Word for word, repeat the entries, minus the pictures.

[[ RECORDS FOR THE EXERCISE open ]]

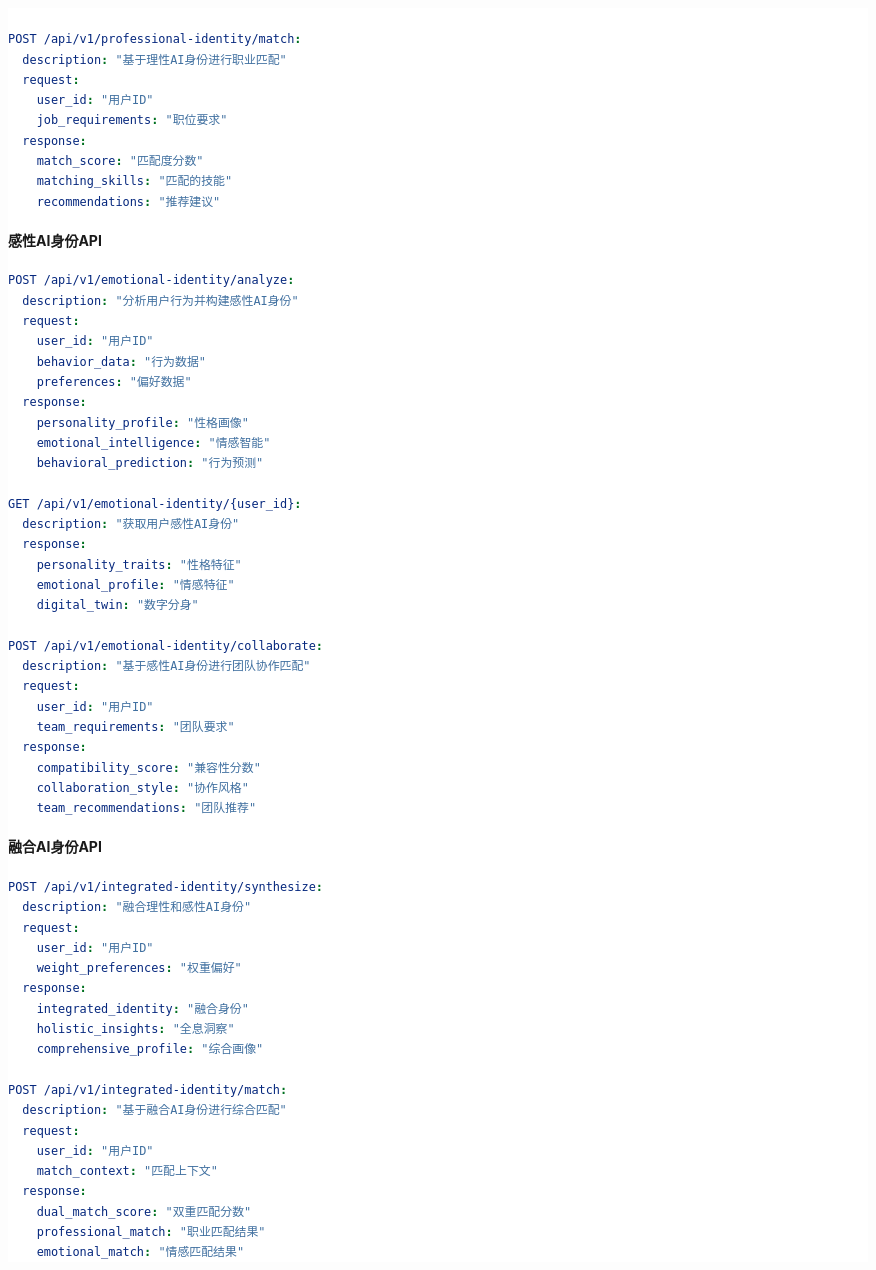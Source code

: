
 ```yaml

POST /api/v1/professional-identity/match:
  description: "基于理性AI身份进行职业匹配"
  request:
    user_id: "用户ID"
    job_requirements: "职位要求"
  response:
    match_score: "匹配度分数"
    matching_skills: "匹配的技能"
    recommendations: "推荐建议"
```

#### 感性AI身份API
```yaml
POST /api/v1/emotional-identity/analyze:
  description: "分析用户行为并构建感性AI身份"
  request:
    user_id: "用户ID"
    behavior_data: "行为数据"
    preferences: "偏好数据"
  response:
    personality_profile: "性格画像"
    emotional_intelligence: "情感智能"
    behavioral_prediction: "行为预测"

GET /api/v1/emotional-identity/{user_id}:
  description: "获取用户感性AI身份"
  response:
    personality_traits: "性格特征"
    emotional_profile: "情感特征"
    digital_twin: "数字分身"

POST /api/v1/emotional-identity/collaborate:
  description: "基于感性AI身份进行团队协作匹配"
  request:
    user_id: "用户ID"
    team_requirements: "团队要求"
  response:
    compatibility_score: "兼容性分数"
    collaboration_style: "协作风格"
    team_recommendations: "团队推荐"
```

#### 融合AI身份API
```yaml
POST /api/v1/integrated-identity/synthesize:
  description: "融合理性和感性AI身份"
  request:
    user_id: "用户ID"
    weight_preferences: "权重偏好"
  response:
    integrated_identity: "融合身份"
    holistic_insights: "全息洞察"
    comprehensive_profile: "综合画像"

POST /api/v1/integrated-identity/match:
  description: "基于融合AI身份进行综合匹配"
  request:
    user_id: "用户ID"
    match_context: "匹配上下文"
  response:
    dual_match_score: "双重匹配分数"
    professional_match: "职业匹配结果"
    emotional_match: "情感匹配结果"
```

[[ RECORDS FOR THE EXERCISE closed ]]

- **TASK SOLUTION**
Source code

:
 ```yaml

POST /api/v1/professional-identity/match:
  description: "基于理性AI身份进行职业匹配"
  request:
    user_id: "用户ID"
    job_requirements: "职位要求"
  response:
    match_score: "匹配度分数"
    matching_skills: "匹配的技能"
    recommendations: "推荐建议"
```

#### 感性AI身份API
```yaml
POST /api/v1/emotional-identity/analyze:
  description: "分析用户行为并构建感性AI身份"
  request:
    user_id: "用户ID"
    behavior_data: "行为数据"
    preferences: "偏好数据"
  response:
    personality_profile: "性格画像"
    emotional_intelligence: "情感智能"
    behavioral_prediction: "行为预测"

GET /api/v1/emotional-identity/{user_id}:
  description: "获取用户感性AI身份"
  response:
    personality_traits: "性格特征"
    emotional_profile: "情感特征"
    digital_twin: "数字分身"

POST /api/v1/emotional-identity/collaborate:
  description: "基于感性AI身份进行团队协作匹配"
  request:
    user_id: "用户ID"
    team_requirements: "团队要求"
  response:
    compatibility_score: "兼容性分数"
    collaboration_style: "协作风格"
    team_recommendations: "团队推荐"
```

#### 融合AI身份API
```yaml
POST /api/v1/integrated-identity/synthesize:
  description: "融合理性和感性AI身份"
  request:
    user_id: "用户ID"
    weight_preferences: "权重偏好"
  response:
    integrated_identity: "融合身份"
    holistic_insights: "全息洞察"
    comprehensive_profile: "综合画像"

POST /api/v1/integrated-identity/match:
  description: "基于融合AI身份进行综合匹配"
  request:
    user_id: "用户ID"
    match_context: "匹配上下文"
  response:
    dual_match_score: "双重匹配分数"
    professional_match: "职业匹配结果"
    emotional_match: "情感匹配结果"
```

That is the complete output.